What needs to be done
Copy each line that contains the string "secbreak", taking them from the material.

Material shown
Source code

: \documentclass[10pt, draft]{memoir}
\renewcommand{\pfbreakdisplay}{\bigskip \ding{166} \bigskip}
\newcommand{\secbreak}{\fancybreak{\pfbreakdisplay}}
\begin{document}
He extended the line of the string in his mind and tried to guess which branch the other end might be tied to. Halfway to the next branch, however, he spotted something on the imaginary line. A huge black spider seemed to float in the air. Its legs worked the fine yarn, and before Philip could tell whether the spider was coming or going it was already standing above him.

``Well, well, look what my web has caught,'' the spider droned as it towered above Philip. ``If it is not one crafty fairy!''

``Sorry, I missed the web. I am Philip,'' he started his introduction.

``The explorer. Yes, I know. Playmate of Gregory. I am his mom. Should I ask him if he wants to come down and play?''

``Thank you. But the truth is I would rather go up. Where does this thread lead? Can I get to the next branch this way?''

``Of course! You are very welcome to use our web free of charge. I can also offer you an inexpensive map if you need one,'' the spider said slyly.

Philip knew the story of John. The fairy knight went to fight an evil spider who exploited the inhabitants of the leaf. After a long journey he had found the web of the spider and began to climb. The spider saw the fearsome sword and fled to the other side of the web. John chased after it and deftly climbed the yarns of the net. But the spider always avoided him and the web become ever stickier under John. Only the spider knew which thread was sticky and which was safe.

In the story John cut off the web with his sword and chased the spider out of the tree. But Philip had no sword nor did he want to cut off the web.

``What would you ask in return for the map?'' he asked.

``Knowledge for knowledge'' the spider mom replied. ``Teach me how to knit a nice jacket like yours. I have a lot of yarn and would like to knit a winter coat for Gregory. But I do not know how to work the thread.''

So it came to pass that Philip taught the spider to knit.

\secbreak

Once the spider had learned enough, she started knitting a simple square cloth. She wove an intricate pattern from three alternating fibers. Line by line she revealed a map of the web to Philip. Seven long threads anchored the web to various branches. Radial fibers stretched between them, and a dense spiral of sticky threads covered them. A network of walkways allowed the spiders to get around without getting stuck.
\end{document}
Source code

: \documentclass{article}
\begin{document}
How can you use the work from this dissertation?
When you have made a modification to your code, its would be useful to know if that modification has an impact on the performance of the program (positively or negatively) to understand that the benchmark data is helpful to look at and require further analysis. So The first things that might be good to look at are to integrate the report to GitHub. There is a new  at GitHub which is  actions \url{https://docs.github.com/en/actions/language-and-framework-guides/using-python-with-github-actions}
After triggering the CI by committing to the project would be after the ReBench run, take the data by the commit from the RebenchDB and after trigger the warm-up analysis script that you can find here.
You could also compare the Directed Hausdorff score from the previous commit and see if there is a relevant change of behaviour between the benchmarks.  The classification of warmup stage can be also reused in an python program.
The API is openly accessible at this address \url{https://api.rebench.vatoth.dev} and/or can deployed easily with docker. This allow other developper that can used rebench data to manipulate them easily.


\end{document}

Answer below
\newcommand{\secbreak}{\fancybreak{\pfbreakdisplay}}
\secbreak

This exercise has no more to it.